The surreal landscape of the Dallol crater results as rain­water percolates deep underground, heats up as it contacts hot magma and rises to the surface through thick layers of salt, dissolving the salt as it travels. Recrystallization of the salt at ground level can sculpt massive structures (10) or formations as delicate as an eggshell (11) . But the beauty of the sculptures can be deceiving: toxic vapors emanating from these so-called aeration mouths are yet another contributorto Afar’s devilish reputation—and often require visitors to wear gas masks. More than once a surge of the ominous gas forced me to stop shooting photographs and don my mask for safety.

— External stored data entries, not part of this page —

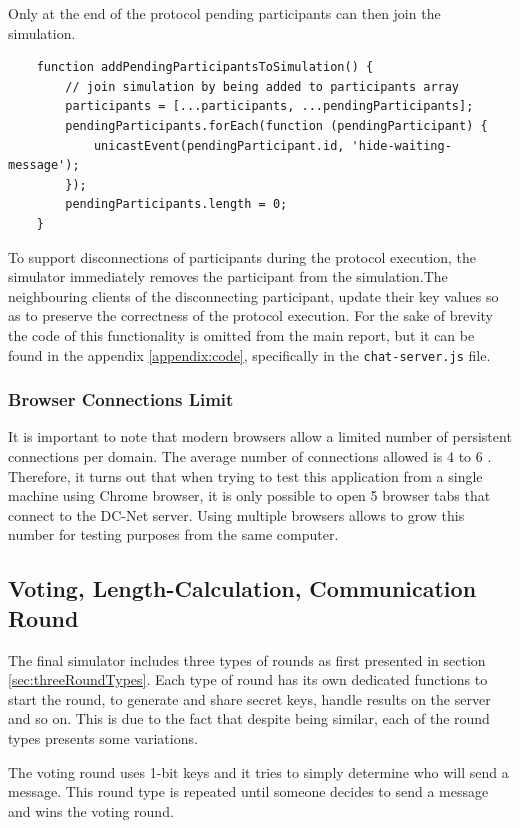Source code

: Only at the end of the protocol pending participants can then join the simulation.

\begin{lstlisting}
    function addPendingParticipantsToSimulation() {
        // join simulation by being added to participants array
        participants = [...participants, ...pendingParticipants];
        pendingParticipants.forEach(function (pendingParticipant) {
            unicastEvent(pendingParticipant.id, 'hide-waiting-message');
        });
        pendingParticipants.length = 0;
    }
\end{lstlisting} 


To support disconnections of participants during the protocol execution, the simulator immediately removes the participant from the simulation.The neighbouring clients of the disconnecting participant, update their key values so as to preserve the correctness of the protocol execution. For the sake of brevity the code of this functionality is omitted from the main report, but it can be found in the appendix \ref{appendix:code}, specifically in the \lstinline{chat-server.js} file.

\subsubsection{Browser Connections Limit}
It is important to note that modern browsers allow a limited number of persistent connections per domain. The average number of connections allowed is 4 to 6 \cite{Souders}. Therefore, it turns out that when trying to test this application from a single machine using Chrome browser, it is only possible to open 5 browser tabs that connect to the DC-Net server. Using multiple browsers allows to grow this number for testing purposes from the same computer.


\subsection{Voting, Length-Calculation, Communication Round}
The final simulator includes three types of rounds as first presented in section \ref{sec:threeRoundTypes}. Each type of round has its own dedicated functions to start the round, to generate and share secret keys, handle results on the server and so on. This is due to the fact that despite being similar, each of the round types presents some variations.

The voting round uses 1-bit keys and it tries to simply determine who will send a message. This round type is repeated until someone decides to send a message and wins the voting round.

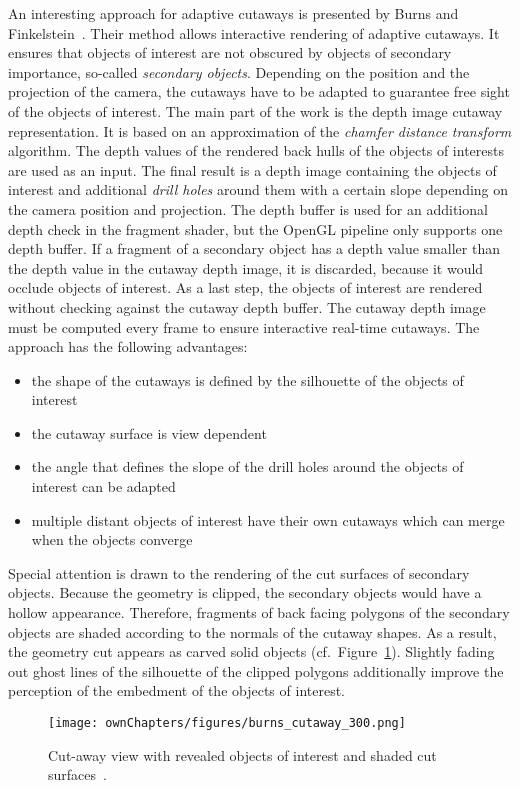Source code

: An interesting approach for adaptive cutaways is presented by Burns and Finkelstein~\cite{jour:adaptiveCutaways}. Their method allows interactive rendering of adaptive cutaways. It ensures that objects of interest are not obscured by objects of secondary importance, so-called \emph{secondary objects}. Depending on the position and the projection of the camera, the cutaways have to be adapted to guarantee free sight of the objects of interest. The main part of the work is the depth image cutaway representation. It is based on an approximation of the \emph{chamfer distance transform} algorithm. The depth values of the rendered back hulls of the objects of interests are used as an input. The final result is a depth image containing the objects of interest and additional \emph{drill holes} around them with a certain slope depending on the camera position and projection. The depth buffer is used for an additional depth check in the fragment shader, but the OpenGL pipeline only supports one depth buffer. If a fragment of a secondary object has a depth value smaller than the depth value in the cutaway depth image, it is discarded, because it would occlude objects of interest. As a last step, the objects of interest are rendered without checking against the cutaway depth buffer. The cutaway depth image must be computed every frame to ensure interactive real-time cutaways. The approach has the following advantages:
\begin{itemize}
	\item the shape of the cutaways is defined by the silhouette of the objects of interest
	\item the cutaway surface is view dependent
	\item the angle that defines the slope of the drill holes around the objects of interest can be adapted
	\item multiple distant objects of interest have their own cutaways which can merge when the objects converge
\end{itemize}

Special attention is drawn to the rendering of the cut surfaces of secondary objects. Because the geometry is clipped, the secondary objects would have a hollow appearance. Therefore, fragments of back facing polygons of the secondary objects are shaded according to the normals of the cutaway shapes. As a result, the geometry cut appears as carved solid objects (cf.~Figure~\ref{fig:burnsCutaway}). Slightly fading out ghost lines of the silhouette of the clipped polygons additionally improve the perception of the embedment of the objects of interest.
\begin{figure}
\centering
\texttt{[image: ownChapters/figures/burns\_cutaway\_300.png]}
\caption{Cut-away view with revealed objects of interest and shaded cut surfaces~\cite{jour:adaptiveCutaways}.}%
\label{fig:burnsCutaway}%
\end{figure}

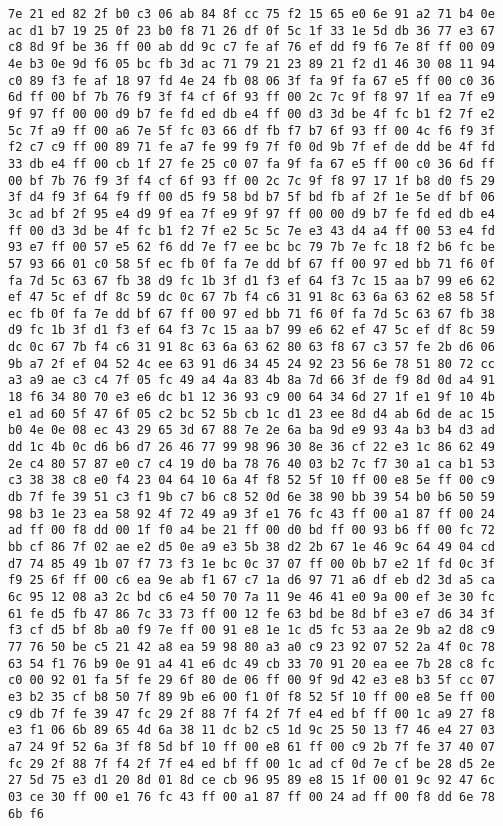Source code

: \documentclass{article}
\begin{document}
\begin{verbatim}
7e 21 ed 82 2f b0 c3 06 ab 84 8f cc 75 f2 15 65 e0 6e 91 a2 71 b4 0e ac d1 b7 19 25 0f 23 b0 f8 71 26 df 0f 5c 1f 33 1e 5d db 36 77 e3 67 c8 8d 9f be 36 ff 00 ab dd 9c c7 fe af 76 ef dd f9 f6 7e 8f ff 00 09 4e b3 0e 9d f6 05 bc fb 3d ac 71 79 21 23 89 21 f2 d1 46 30 08 11 94 c0 89 f3 fe af 18 97 fd 4e 24 fb 08 06 3f fa 9f fa 67 e5 ff 00 c0 36 6d ff 00 bf 7b 76 f9 3f f4 cf 6f 93 ff 00 2c 7c 9f f8 97 1f ea 7f e9 9f 97 ff 00 00 d9 b7 fe fd ed db e4 ff 00 d3 3d be 4f fc b1 f2 7f e2 5c 7f a9 ff 00 a6 7e 5f fc 03 66 df fb f7 b7 6f 93 ff 00 4c f6 f9 3f f2 c7 c9 ff 00 89 71 fe a7 fe 99 f9 7f f0 0d 9b 7f ef de dd be 4f fd 33 db e4 ff 00 cb 1f 27 fe 25 c0 07 fa 9f fa 67 e5 ff 00 c0 36 6d ff 00 bf 7b 76 f9 3f f4 cf 6f 93 ff 00 2c 7c 9f f8 97 17 1f b8 d0 f5 29 3f d4 f9 3f 64 f9 ff 00 d5 f9 58 bd b7 5f bd fb af 2f 1e 5e df bf 06 3c ad bf 2f 95 e4 d9 9f ea 7f e9 9f 97 ff 00 00 d9 b7 fe fd ed db e4 ff 00 d3 3d be 4f fc b1 f2 7f e2 5c 5c 7e e3 43 d4 a4 ff 00 53 e4 fd 93 e7 ff 00 57 e5 62 f6 dd 7e f7 ee bc bc 79 7b 7e fc 18 f2 b6 fc be 57 93 66 01 c0 58 5f ec fb 0f fa 7e dd bf 67 ff 00 97 ed bb 71 f6 0f fa 7d 5c 63 67 fb 38 d9 fc 1b 3f d1 f3 ef 64 f3 7c 15 aa b7 99 e6 62 ef 47 5c ef df 8c 59 dc 0c 67 7b f4 c6 31 91 8c 63 6a 63 62 e8 58 5f ec fb 0f fa 7e dd bf 67 ff 00 97 ed bb 71 f6 0f fa 7d 5c 63 67 fb 38 d9 fc 1b 3f d1 f3 ef 64 f3 7c 15 aa b7 99 e6 62 ef 47 5c ef df 8c 59 dc 0c 67 7b f4 c6 31 91 8c 63 6a 63 62 80 63 f8 67 c3 57 fe 2b d6 06 9b a7 2f ef 04 52 4c ee 63 91 d6 34 45 24 92 23 56 6e 78 51 80 72 cc a3 a9 ae c3 c4 7f 05 fc 49 a4 4a 83 4b 8a 7d 66 3f de f9 8d 0d a4 91 18 f6 34 80 70 e3 e6 dc b1 12 36 93 c9 00 64 34 6d 27 1f e1 9f 10 4b e1 ad 60 5f 47 6f 05 c2 bc 52 5b cb 1c d1 23 ee 8d d4 ab 6d de ac 15 b0 4e 0e 08 ec 43 29 65 3d 67 88 7e 2e 6a ba 9d e9 93 4a b3 b4 d3 ad dd 1c 4b 0c d6 b6 d7 26 46 77 99 98 96 30 8e 36 cf 22 e3 1c 86 62 49 2e c4 80 57 87 e0 c7 c4 19 d0 ba 78 76 40 03 b2 7c f7 30 a1 ca b1 53 c3 38 38 c8 e0 f4 23 04 64 10 6a 4f f8 52 5f 10 ff 00 e8 5e ff 00 c9 db 7f fe 39 51 c3 f1 9b c7 b6 c8 52 0d 6e 38 90 bb 39 54 b0 b6 50 59 98 b3 1e 23 ea 58 92 4f 72 49 a9 3f e1 76 fc 43 ff 00 a1 87 ff 00 24 ad ff 00 f8 dd 00 1f f0 a4 be 21 ff 00 d0 bd ff 00 93 b6 ff 00 fc 72 bb cf 86 7f 02 ae e2 d5 0e a9 e3 5b 38 d2 2b 67 1e 46 9c 64 49 04 cd d7 74 85 49 1b 07 f7 73 f3 1e bc 0c 37 07 ff 00 0b b7 e2 1f fd 0c 3f f9 25 6f ff 00 c6 ea 9e ab f1 67 c7 1a d6 97 71 a6 df eb d2 3d a5 ca 6c 95 12 08 a3 2c bd c6 e4 50 70 7a 11 9e 46 41 e0 9a 00 ef 3e 30 fc 61 fe d5 fb 47 86 7c 33 73 ff 00 12 fe 63 bd be 8d bf e3 e7 d6 34 3f f3 cf d5 bf 8b a0 f9 7e ff 00 91 e8 1e 1c d5 fc 53 aa 2e 9b a2 d8 c9 77 76 50 be c5 21 42 a8 ea 59 98 80 a3 a0 c9 23 92 07 52 2a 4f 0c 78 63 54 f1 76 b9 0e 91 a4 41 e6 dc 49 cb 33 70 91 20 ea ee 7b 28 c8 fc c0 00 92 01 fa 5f fe 29 6f 80 de 06 ff 00 9f 9d 42 e3 e8 b3 5f cc 07 e3 b2 35 cf b8 50 7f 89 9b e6 00 f1 0f f8 52 5f 10 ff 00 e8 5e ff 00 c9 db 7f fe 39 47 fc 29 2f 88 7f f4 2f 7f e4 ed bf ff 00 1c a9 27 f8 e3 f1 06 6b 89 65 4d 6a 38 11 dc b2 c5 1d 9c 25 50 13 f7 46 e4 27 03 a7 24 9f 52 6a 3f f8 5d bf 10 ff 00 e8 61 ff 00 c9 2b 7f fe 37 40 07 fc 29 2f 88 7f f4 2f 7f e4 ed bf ff 00 1c ad cf 0d 7e cf be 28 d5 2e 27 5d 75 e3 d1 20 8d 01 8d ce cb 96 95 89 e8 15 1f 00 01 9c 92 47 6c 03 ce 30 ff 00 e1 76 fc 43 ff 00 a1 87 ff 00 24 ad ff 00 f8 dd 6e 78 6b f6 
\end{verbatim}
\end{document}
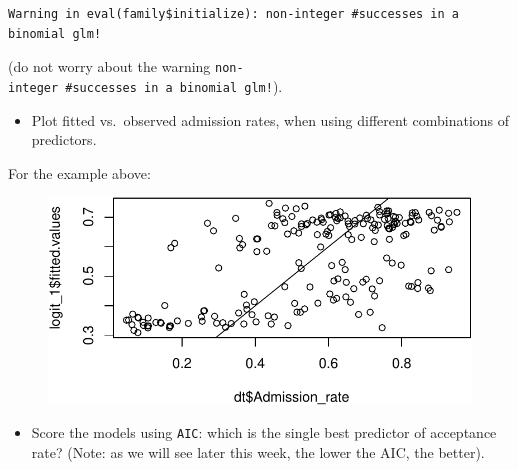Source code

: \documentclass[
  letterpaper,
  DIV=11,
  numbers=noendperiod]{scrreprt}
\newenvironment{Shaded}{\begin{snugshade}}{\end{snugshade}}
\newcommand{\DecValTok}[1]{\textcolor[rgb]{0.68,0.00,0.00}{#1}}
\newcommand{\FunctionTok}[1]{\textcolor[rgb]{0.28,0.35,0.67}{#1}}
\newcommand{\NormalTok}[1]{\textcolor[rgb]{0.00,0.23,0.31}{#1}}
\newcommand{\SpecialCharTok}[1]{\textcolor[rgb]{0.37,0.37,0.37}{#1}}
\providecommand{\tightlist}{%
  \setlength{\itemsep}{0pt}\setlength{\parskip}{0pt}}\usepackage{longtable,booktabs,array}
\begin{document}
\begin{verbatim}
Warning in eval(family$initialize): non-integer #successes in a binomial glm!
\end{verbatim}

(do not worry about the warning
\texttt{non-integer\ \#successes\ in\ a\ binomial\ glm!}).

\begin{itemize}
\tightlist
\item
  Plot fitted vs.~observed admission rates, when using different
  combinations of predictors.
\end{itemize}

For the example above:

\begin{Shaded}
\end{Shaded}

\begin{figure}[H]

{\centering \includegraphics{./13-generalized_linear_models_files/figure-pdf/unnamed-chunk-10-1.pdf}

}

\end{figure}

\begin{itemize}
\tightlist
\item
  Score the models using \texttt{AIC}: which is the single best
  predictor of acceptance rate? (Note: as we will see later this week,
  the lower the AIC, the better).
\end{itemize}
\end{document}
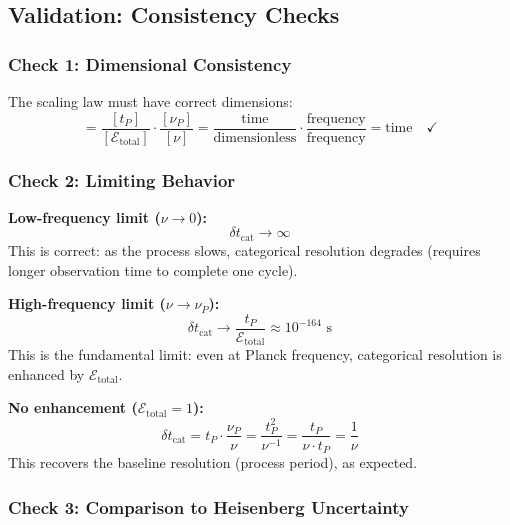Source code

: \documentclass[twocolumn,10pt]{article}
\theoremstyle{remark}
\begin{document}
\subsection{Validation: Consistency Checks}

\subsubsection{Check 1: Dimensional Consistency}

The scaling law must have correct dimensions:
\begin{equation}
    [\delta t_{\text{cat}}] = \frac{[t_P]}{[\mathcal{E}_{\text{total}}]} \cdot \frac{[\nu_P]}{[\nu]} = \frac{\text{time}}{\text{dimensionless}} \cdot \frac{\text{frequency}}{\text{frequency}} = \text{time} \quad \checkmark
    \label{eq:dimensional_consistency}
\end{equation}

\subsubsection{Check 2: Limiting Behavior}

\textbf{Low-frequency limit ($\nu \to 0$):}
\begin{equation}
    \delta t_{\text{cat}} \to \infty
    \label{eq:low_freq_limit}
\end{equation}
This is correct: as the process slows, categorical resolution degrades (requires longer observation time to complete one cycle).

\textbf{High-frequency limit ($\nu \to \nu_P$):}
\begin{equation}
    \delta t_{\text{cat}} \to \frac{t_P}{\mathcal{E}_{\text{total}}} \approx 10^{-164} \text{ s}
    \label{eq:high_freq_limit}
\end{equation}
This is the fundamental limit: even at Planck frequency, categorical resolution is enhanced by $\mathcal{E}_{\text{total}}$.

\textbf{No enhancement ($\mathcal{E}_{\text{total}} = 1$):}
\begin{equation}
    \delta t_{\text{cat}} = t_P \cdot \frac{\nu_P}{\nu} = \frac{t_P^2}{\nu^{-1}} = \frac{t_P}{\nu \cdot t_P} = \frac{1}{\nu}
    \label{eq:no_enhancement_limit}
\end{equation}
This recovers the baseline resolution (process period), as expected.

\subsubsection{Check 3: Comparison to Heisenberg Uncertainty}
\end{document}
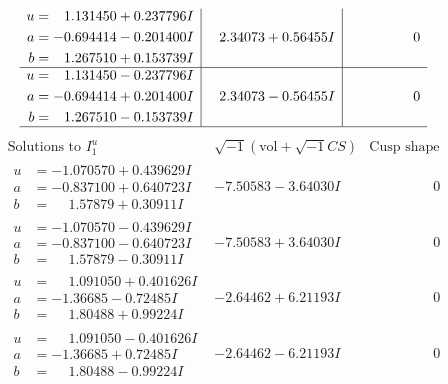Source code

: \documentclass[1p]{elsarticle_modified}
\theoremstyle{definition}
\newcommand{\I}{\sqrt{-1}}
\begin{document}
$$\begin{array}{c|c|c}
\begin{aligned}
u &= \phantom{-}1.131450 + 0.237796 I \\
a &= -0.694414 - 0.201400 I \\
b &= \phantom{-}1.267510 + 0.153739 I\end{aligned}
 & \phantom{-}2.34073 + 0.56455 I & \phantom{-0.000000 } 0 \\ \hline\begin{aligned}
u &= \phantom{-}1.131450 - 0.237796 I \\
a &= -0.694414 + 0.201400 I \\
b &= \phantom{-}1.267510 - 0.153739 I\end{aligned}
 & \phantom{-}2.34073 - 0.56455 I & \phantom{-0.000000 } 0\\
 \hline 
 \end{array}$$\newpage$$\begin{array}{c|c|c}  
\text{Solutions to }I^u_{1}& \I (\text{vol} + \sqrt{-1}CS) & \text{Cusp shape}\\
 \hline 
\begin{aligned}
u &= -1.070570 + 0.439629 I \\
a &= -0.837100 + 0.640723 I \\
b &= \phantom{-}1.57879 + 0.30911 I\end{aligned}
 & -7.50583 - 3.64030 I & \phantom{-0.000000 } 0 \\ \hline\begin{aligned}
u &= -1.070570 - 0.439629 I \\
a &= -0.837100 - 0.640723 I \\
b &= \phantom{-}1.57879 - 0.30911 I\end{aligned}
 & -7.50583 + 3.64030 I & \phantom{-0.000000 } 0 \\ \hline\begin{aligned}
u &= \phantom{-}1.091050 + 0.401626 I \\
a &= -1.36685 - 0.72485 I \\
b &= \phantom{-}1.80488 + 0.99224 I\end{aligned}
 & -2.64462 + 6.21193 I & \phantom{-0.000000 } 0 \\ \hline\begin{aligned}
u &= \phantom{-}1.091050 - 0.401626 I \\
a &= -1.36685 + 0.72485 I \\
b &= \phantom{-}1.80488 - 0.99224 I\end{aligned}
 & -2.64462 - 6.21193 I & \phantom{-0.000000 } 0 \\ \hline\begin{aligned}

\end{aligned}
\end{array}$$
\end{document}
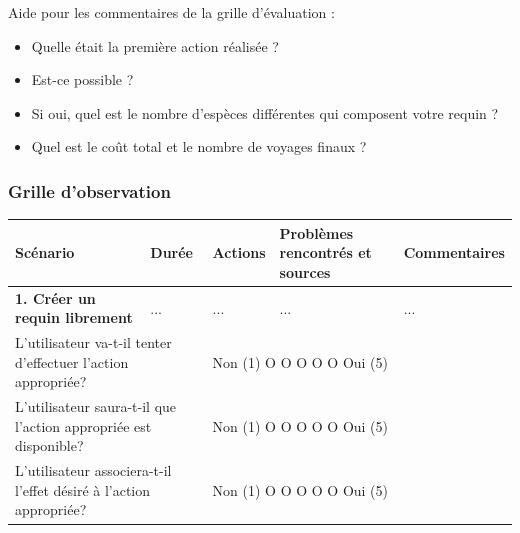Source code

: \documentclass{article}
\begin{document}
Aide pour les commentaires de la grille d'évaluation :
\begin{itemize}
	\item Quelle était la première action réalisée ?
	\item Est-ce possible ?
	\item Si oui, quel est le nombre d'espèces différentes qui composent votre requin ?
	\item Quel est le coût total et le nombre de voyages finaux ?
\end{itemize}

\subsubsection{Grille d'observation}

\begin{table}[h]
	\centering
	\begin{tabular}{|p{6cm}|p{1.5cm}|p{1.5cm}|p{2.5cm}|p{3.5cm}|}
		\hline
		\textbf{Scénario}                                                                                                                         & \textbf{Durée}                                        & \textbf{Actions} & \textbf{Problèmes rencontrés et sources} & \textbf{Commentaires} \\ \hline
		\textbf{1. Créer un requin librement}                                                                                                     & ...                                                   & ...              & ...                                      & ...                   \\ \hline
		\multicolumn{2}{|p{7.5cm}|}{L’utilisateur va-t-il tenter d’effectuer l’action appropriée?}                                                & \multicolumn{3}{p{7.5cm}|}{Non (1) O O O O O Oui (5)}                                                                                       \\ \hline
		\multicolumn{2}{|p{7.5cm}|}{L’utilisateur saura-t-il que l’action appropriée est disponible?}                                             & \multicolumn{3}{p{7.5cm}|}{Non (1) O O O O O Oui (5)}                                                                                       \\ \hline
		\multicolumn{2}{|p{7.5cm}|}{L’utilisateur associera-t-il l’effet désiré à l’action appropriée?}                                           & \multicolumn{3}{p{7.5cm}|}{Non (1) O O O O O Oui (5)}                                                                                       \\ \hline

\end{tabular}
\end{table}
\end{document}
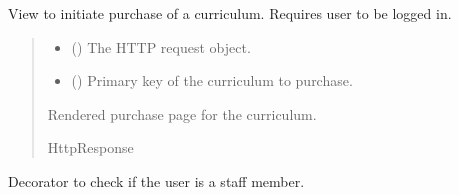 \documentclass[letterpaper,10pt,english]{sphinxmanual}
\begin{document}
\begin{fulllineitems}
\label{\detokenize{courses:courses.views.purchase_curriculum}}
\pysigstartsignatures
\pysiglinewithargsret
{}
{\sphinxparamcomma {}}
{}
\pysigstopsignatures
\sphinxAtStartPar
View to initiate purchase of a curriculum. Requires user to be logged in.
\begin{quote}\begin{description}
\begin{itemize}
\item {} 
\sphinxAtStartPar
{} () \textendash{} The HTTP request object.

\item {} 
\sphinxAtStartPar
{} () \textendash{} Primary key of the curriculum to purchase.

\end{itemize}

\sphinxAtStartPar
Rendered purchase page for the curriculum.

\sphinxAtStartPar
HttpResponse

\end{description}\end{quote}

\end{fulllineitems}


\begin{fulllineitems}
\label{\detokenize{courses:courses.views.staff_required}}
\pysigstartsignatures
\pysiglinewithargsret
{}
{}
{}
\pysigstopsignatures
\sphinxAtStartPar
Decorator to check if the user is a staff member.

\end{fulllineitems}

\end{document}

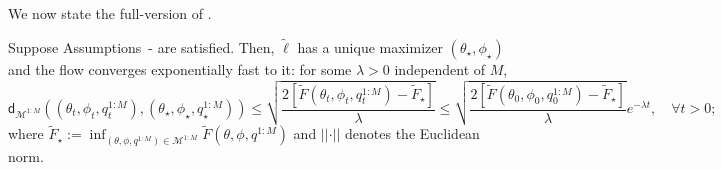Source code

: We now state the full-version of .

\begin{theorem}\label{thm:exp_convg_appendix}
    Suppose Assumptions~- are satisfied. Then, $\tilde{\ell}$ has a unique maximizer $(\theta_\star, \phi_\star)$ and the flow converges exponentially fast to it: for some $\lambda>0$ independent of $M$, 
\begin{equation}\label{eq:app_thm_exp}
        \mathsf{d}_{\mathcal{M}^{1:M}}((\theta_t,\phi_t,q_t^{1:M}),(\theta_\star,\phi_\star,q_{\star}^{1:M}))
        \leq
        \sqrt{\frac{2[\tilde{F}(\theta_t, \phi_t, q_t^{1:M}) - \tilde{F}_\star]}{\lambda}}
        \leq
        \sqrt{\frac{2[\tilde{F}(\theta_0, \phi_0, q_0^{1:M})-\tilde{F}_\star]}{\lambda}}e^{-\lambda t}, \quad \forall t>0;
\end{equation}
where $\tilde{F}_\star:=\inf_{(\theta,\phi,q^{1:M})\in \mathcal{M}^{1:M}}\tilde{F}(\theta,\phi,q^{1:M})$ and $\vert\vert\cdot\vert\vert$ denotes the Euclidean norm.
\end{theorem}

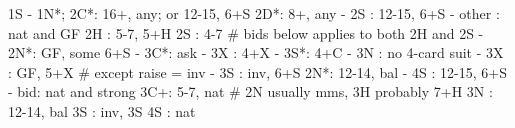 1S - 1N*; 2C*: 16+, any; or 12-15, 6+S
2D*: 8+, any
   - 2S : 12-15, 6+S
   - other : nat and GF
2H : 5-7, 5+H
2S : 4-7
# bids below applies to both 2H and 2S
   - 2N*: GF, some 6+S
        - 3C*: ask
             - 3X : 4+X
             - 3S*: 4+C
             - 3N : no 4-card suit
   - 3X : GF, 5+X  # except raise = inv
   - 3S : inv, 6+S
2N*: 12-14, bal
   - 4S : 12-15, 6+S
   - bid: nat and strong
3C+: 5-7, nat  # 2N usually mms, 3H probably 7+H
3N : 12-14, bal
3S : inv, 3S
4S : nat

Near reddish pools of bubbling-hot, iron-rich water (12), the strong odor of hydrocarbon is a telltale sign of danger. Animals sometimes stop for a drink—not realizing it will be their last. I saw several ill-fated birds swirling in the scalding pools. But I was comforted by the irony that one organism’s poison is another’s elixir. The same emanations that can kill birds, insects and mammals also nourish complex communities of microbes, which thrive in many of Dallol’s acidic waters. Not surprisingly, these terrestrial hot-springs communities bear striking similarities to their counterparts along submerged mid-ocean ridges.

The salt sculptures on the opposite page and others that decorate Afar serve as a reminder that the birth of an ocean is not a singular event but rather an ongoing saga. During the 30 million years this region has been stretching thin, global sea level has fluctuated, at times filling Afar with seawater. Most recently, about 80,000 years ago, the waters of the Red Sea rose high enough to breech the low hills east of Afar, carving deep canyons (13) as they flooded the lowlands. When sea level dropped and Afar was once again cut off from the sea, the floodwaters evaporated. Wind and water sculpted the salty traces of these past inundations over the ensuing millennia, sometimes carving bizarre formations called salt mushrooms (14). In other areas, alternating layers of salt and reddish marine sediment are visible in eroded canyon walls (15).

Salty traces of past deluges give the modern people of Afar a modest means to benefit from their baked and barren homeland. These nomadic herders collect the salt by hand, wielding wooden stakes and hatchets to break the thick layers into manageable blocks (16). The closest places to sell or exchange the salt are located in the Ethiopian highlands to the west—about a six days’ walk for the camel caravans used to transport this unlikely export (17).

Most years the greatest concern for the Afar people is finding adequate water. But the rains were unusually heavy in late 2006, and many of the salt fields remained flooded throughout my visit in January 2007. This unusual environmental circumstance afforded one of the most lasting impressions of my visit to Afar: as the camel caravans waded through the floodwaters, they appeared from a distance as a surreal montage of the present and future of this ocean floor in the making (18).